Sanders and Nosofsky (2018) have used a data set containing 360 pictures of rocks along with an eight-dimensional similarity space for a study which is quite similar in spirit to what we will present in Sect. 5. Their goal was to train an ensemble of convolutional neural networks for predicting the correct coordinates in the similarity space for each rock image from the data set. As the data set is considerably too small for training an ANN from scratch, they used a pre-trained network as a starting point. They removed the topmost layers and replaced them by untrained, fully connected layers with an output of eight linear units, one per dimension of the similarity space. In order to increase the size of their data set, they applied data augmentation methods by flipping, rotating, cropping, stretching, and shrinking the original images.
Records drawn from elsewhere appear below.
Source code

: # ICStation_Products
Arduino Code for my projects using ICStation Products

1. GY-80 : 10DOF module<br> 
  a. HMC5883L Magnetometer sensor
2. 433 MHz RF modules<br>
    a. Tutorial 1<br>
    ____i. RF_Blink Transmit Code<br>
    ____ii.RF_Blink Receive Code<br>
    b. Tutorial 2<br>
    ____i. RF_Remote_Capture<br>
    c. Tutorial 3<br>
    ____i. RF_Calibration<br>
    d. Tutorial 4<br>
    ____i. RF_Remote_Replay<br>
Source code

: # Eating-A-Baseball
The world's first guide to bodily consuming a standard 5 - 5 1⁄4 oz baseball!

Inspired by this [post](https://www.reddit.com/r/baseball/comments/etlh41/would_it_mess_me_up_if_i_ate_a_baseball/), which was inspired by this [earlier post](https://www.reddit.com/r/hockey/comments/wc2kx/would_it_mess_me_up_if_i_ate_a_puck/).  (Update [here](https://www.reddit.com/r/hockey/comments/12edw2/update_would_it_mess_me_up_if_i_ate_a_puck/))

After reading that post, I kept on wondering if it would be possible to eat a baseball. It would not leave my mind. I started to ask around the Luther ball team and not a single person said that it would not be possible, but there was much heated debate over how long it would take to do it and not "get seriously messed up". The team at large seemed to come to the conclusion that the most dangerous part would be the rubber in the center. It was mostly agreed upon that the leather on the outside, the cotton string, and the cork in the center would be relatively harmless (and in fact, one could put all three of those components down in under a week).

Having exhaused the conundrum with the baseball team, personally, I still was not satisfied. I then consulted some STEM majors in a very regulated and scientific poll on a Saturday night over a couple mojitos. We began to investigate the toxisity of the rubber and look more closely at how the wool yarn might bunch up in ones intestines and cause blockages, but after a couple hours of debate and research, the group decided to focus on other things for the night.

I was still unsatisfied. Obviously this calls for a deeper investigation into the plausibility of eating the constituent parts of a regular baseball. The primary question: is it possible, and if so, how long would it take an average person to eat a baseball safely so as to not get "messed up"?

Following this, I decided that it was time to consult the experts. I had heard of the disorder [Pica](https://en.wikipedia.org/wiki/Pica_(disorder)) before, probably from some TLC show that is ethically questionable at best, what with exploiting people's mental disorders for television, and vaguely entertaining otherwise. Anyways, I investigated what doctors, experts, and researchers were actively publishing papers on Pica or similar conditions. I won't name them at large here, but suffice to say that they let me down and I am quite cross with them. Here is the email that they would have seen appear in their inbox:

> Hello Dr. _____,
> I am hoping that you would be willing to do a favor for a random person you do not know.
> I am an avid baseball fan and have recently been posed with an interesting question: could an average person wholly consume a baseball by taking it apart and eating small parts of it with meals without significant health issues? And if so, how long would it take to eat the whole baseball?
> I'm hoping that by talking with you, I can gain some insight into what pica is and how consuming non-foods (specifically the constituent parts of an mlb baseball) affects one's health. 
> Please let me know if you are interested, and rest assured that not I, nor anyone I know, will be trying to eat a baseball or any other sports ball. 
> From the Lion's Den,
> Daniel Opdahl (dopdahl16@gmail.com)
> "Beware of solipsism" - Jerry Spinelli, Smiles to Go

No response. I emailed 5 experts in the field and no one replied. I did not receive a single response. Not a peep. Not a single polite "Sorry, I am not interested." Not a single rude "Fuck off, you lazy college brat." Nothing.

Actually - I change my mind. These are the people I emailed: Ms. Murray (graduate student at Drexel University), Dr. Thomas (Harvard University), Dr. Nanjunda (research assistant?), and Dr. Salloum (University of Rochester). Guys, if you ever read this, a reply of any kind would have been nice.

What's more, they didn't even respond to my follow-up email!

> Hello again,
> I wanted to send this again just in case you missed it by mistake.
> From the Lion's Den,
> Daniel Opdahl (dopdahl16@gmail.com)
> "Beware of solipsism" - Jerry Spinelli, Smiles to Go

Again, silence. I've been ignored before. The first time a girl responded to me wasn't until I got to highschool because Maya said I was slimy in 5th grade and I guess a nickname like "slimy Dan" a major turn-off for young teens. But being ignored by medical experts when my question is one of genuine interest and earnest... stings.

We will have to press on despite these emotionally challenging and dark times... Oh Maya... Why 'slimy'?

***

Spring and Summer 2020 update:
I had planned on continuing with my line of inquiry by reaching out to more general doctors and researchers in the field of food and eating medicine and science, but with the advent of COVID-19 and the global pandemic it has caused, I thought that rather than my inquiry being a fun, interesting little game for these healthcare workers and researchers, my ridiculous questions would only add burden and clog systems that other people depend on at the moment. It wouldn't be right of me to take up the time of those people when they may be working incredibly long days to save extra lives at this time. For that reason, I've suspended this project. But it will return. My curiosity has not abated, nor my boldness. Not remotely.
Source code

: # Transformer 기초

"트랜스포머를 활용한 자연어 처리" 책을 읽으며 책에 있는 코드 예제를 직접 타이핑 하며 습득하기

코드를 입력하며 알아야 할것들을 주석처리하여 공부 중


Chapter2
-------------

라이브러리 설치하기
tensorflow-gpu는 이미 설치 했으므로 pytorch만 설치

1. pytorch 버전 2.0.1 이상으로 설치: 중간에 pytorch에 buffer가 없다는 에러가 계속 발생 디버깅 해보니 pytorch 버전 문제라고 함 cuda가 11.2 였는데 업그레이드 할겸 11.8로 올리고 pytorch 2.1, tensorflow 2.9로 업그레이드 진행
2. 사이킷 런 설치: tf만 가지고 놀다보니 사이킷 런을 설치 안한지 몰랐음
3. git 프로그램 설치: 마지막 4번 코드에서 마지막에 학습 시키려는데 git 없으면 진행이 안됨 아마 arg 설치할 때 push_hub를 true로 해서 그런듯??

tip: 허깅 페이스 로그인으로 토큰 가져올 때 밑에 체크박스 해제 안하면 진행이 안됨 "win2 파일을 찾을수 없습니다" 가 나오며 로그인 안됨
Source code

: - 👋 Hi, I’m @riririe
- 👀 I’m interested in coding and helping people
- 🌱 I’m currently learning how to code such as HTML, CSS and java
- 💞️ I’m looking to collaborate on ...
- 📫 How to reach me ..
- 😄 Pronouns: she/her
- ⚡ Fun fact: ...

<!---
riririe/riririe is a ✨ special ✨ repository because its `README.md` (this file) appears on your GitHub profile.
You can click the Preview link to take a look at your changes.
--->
Their results on the test set showed a value of \(R^2\) of 0.808, which means that over 80% of the variance was accounted for by the neural network. Moreover, an exemplar model on the space learned by the convolutional neural network was able to explain 98.9% of the variance seen in human categorization performance.

The work by Sanders and Nosofsky is quite similar in spirit to our own approach: Like we, they train a neural network to learn the mapping between images and a similarity space extracted from human similarity ratings. They do so by resorting to a pre-trained neural network and by using data augmentation techniques. While they use a data set of 360 images, we are limited to an even smaller data set containing only 64 images. This makes the machine learning problem even more challenging. Moreover, the data set used by Sanders and Nosofky is based on real objects, whereas our study investigates a data set of novel and unknown objects. Finally, while they confine themselves to a single target similarity space for their regression task, we investigate the influence of the target space on the overall results.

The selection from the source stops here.